L’extrême droite française et une histoire répétée
En pointant le nez, la présidentielle française hale dans la campagne électorale menée en s’accélérant et tambour battant, un hématome politique susceptible de ...
Le débat sur l’immigration s’est élargi et ne s’arrête plus à la clandestinité des migrants, mais prend des tangentes inquiétantes axées ces derniers jours sur la priorité accordée aux Français pour les logements HLM. Le tir de barrage est fomenté, avec une insistance soutenue, par le parti d’extrême droite de Marine Le Pen. Les autres partis politiques, quant à eux, font mine de ne pas saisir la réelle consistance de la volonté lepéniste en élargissant le débat à la politique sociale générale française par crainte de perdre une frange de l’électorat.

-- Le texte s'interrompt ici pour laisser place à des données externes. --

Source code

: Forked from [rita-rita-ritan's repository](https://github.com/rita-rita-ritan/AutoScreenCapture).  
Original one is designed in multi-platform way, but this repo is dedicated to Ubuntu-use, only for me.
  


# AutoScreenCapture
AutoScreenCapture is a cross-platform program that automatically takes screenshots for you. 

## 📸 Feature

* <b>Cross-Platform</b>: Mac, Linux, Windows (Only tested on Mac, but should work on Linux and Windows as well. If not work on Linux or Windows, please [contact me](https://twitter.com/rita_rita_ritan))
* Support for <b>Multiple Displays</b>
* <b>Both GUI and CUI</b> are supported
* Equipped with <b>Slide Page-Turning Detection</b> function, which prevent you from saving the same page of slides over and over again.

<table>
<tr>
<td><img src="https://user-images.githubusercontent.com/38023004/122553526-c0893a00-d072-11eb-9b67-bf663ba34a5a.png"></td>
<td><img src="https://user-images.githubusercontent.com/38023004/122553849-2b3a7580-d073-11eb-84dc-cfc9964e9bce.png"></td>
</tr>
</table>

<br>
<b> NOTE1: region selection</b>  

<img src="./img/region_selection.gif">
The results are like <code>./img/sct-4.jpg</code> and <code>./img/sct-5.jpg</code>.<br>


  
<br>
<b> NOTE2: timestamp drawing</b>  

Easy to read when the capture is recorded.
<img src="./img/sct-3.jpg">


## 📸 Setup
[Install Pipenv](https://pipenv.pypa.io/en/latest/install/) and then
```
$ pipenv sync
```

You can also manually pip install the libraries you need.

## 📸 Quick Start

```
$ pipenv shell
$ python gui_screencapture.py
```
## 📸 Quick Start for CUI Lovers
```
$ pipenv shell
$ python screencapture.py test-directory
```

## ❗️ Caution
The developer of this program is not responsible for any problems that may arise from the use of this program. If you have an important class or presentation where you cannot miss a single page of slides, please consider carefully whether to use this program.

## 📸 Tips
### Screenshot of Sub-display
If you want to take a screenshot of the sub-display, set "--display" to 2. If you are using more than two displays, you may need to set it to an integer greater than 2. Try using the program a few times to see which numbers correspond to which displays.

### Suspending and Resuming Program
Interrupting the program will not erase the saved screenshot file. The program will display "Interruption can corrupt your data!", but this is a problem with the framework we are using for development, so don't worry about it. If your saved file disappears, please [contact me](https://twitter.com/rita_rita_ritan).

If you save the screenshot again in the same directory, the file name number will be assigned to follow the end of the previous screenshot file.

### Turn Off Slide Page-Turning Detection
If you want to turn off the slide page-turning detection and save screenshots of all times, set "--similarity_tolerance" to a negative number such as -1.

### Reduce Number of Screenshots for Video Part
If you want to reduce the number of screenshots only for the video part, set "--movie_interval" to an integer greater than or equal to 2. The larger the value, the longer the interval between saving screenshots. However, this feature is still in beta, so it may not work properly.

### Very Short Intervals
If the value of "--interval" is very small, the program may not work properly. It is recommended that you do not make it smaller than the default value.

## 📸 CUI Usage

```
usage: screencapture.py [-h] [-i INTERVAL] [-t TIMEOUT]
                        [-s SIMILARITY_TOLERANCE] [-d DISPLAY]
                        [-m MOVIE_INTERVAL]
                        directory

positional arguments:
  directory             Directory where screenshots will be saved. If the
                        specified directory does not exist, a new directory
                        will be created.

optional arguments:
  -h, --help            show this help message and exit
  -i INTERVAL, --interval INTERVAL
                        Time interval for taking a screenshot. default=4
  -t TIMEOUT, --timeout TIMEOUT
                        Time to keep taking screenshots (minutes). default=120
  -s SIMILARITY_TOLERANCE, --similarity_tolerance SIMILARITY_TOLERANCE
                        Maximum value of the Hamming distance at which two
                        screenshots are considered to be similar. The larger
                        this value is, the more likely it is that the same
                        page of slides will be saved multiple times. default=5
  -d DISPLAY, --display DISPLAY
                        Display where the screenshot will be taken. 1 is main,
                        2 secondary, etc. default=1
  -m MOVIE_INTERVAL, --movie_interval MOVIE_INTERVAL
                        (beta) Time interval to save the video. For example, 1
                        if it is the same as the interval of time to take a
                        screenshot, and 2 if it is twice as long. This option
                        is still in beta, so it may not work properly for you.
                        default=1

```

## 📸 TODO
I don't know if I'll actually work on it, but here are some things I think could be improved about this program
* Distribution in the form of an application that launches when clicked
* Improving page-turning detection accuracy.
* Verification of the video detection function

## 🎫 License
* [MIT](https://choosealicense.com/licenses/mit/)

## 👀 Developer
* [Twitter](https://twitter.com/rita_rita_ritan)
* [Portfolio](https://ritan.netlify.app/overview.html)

La gravité des intentions de l’extrême droite est dans la confusion et l’amalgame préconçus pour redéfinir le profil identitaire des nationaux. Cela s’appelle indubitablement du racisme. Le même que celui mis à l’honneur avec minutie par le fascisme en son temps. Ce n’est pas encore dit, mais il devient clair que la fille du fondateur du Rassemblement National et ses lieutenants, à travers leurs déclarations de campagne, ont programmé de mettre en œuvre une fracture entre les Français de souche et les nationaux de racines étrangères. Jusqu’au-boutisme de la refonte de la constitution française. Une évidente similitude entre la démarche nazie d’avant-guerre et le programme de la favorite à la présidentielle voit le jour pour que l’histoire se répète. Bien qu’ils s’en défendent à demi-mots en déclarations évasives, il ne s’agit en vérité dans cette histoire de logements HLM que de déloger les Français d’origines étrangères des habitations occupées légalement. Les extrémistes de droite n’avaient probablement pas besoin de forcer la dose xénophobe puisqu’il est de notoriété que les Mohamed et les Koulibaly sont indéfiniment victimes de leurs faciès quand ils se présentent pour une location d’appartement. On devine déjà les vrais tenants d’un programme renvoyant à des signes d’identification cousus sur la poitrine. Dans sa tombe, Philippe Pétain doit rire sous cape.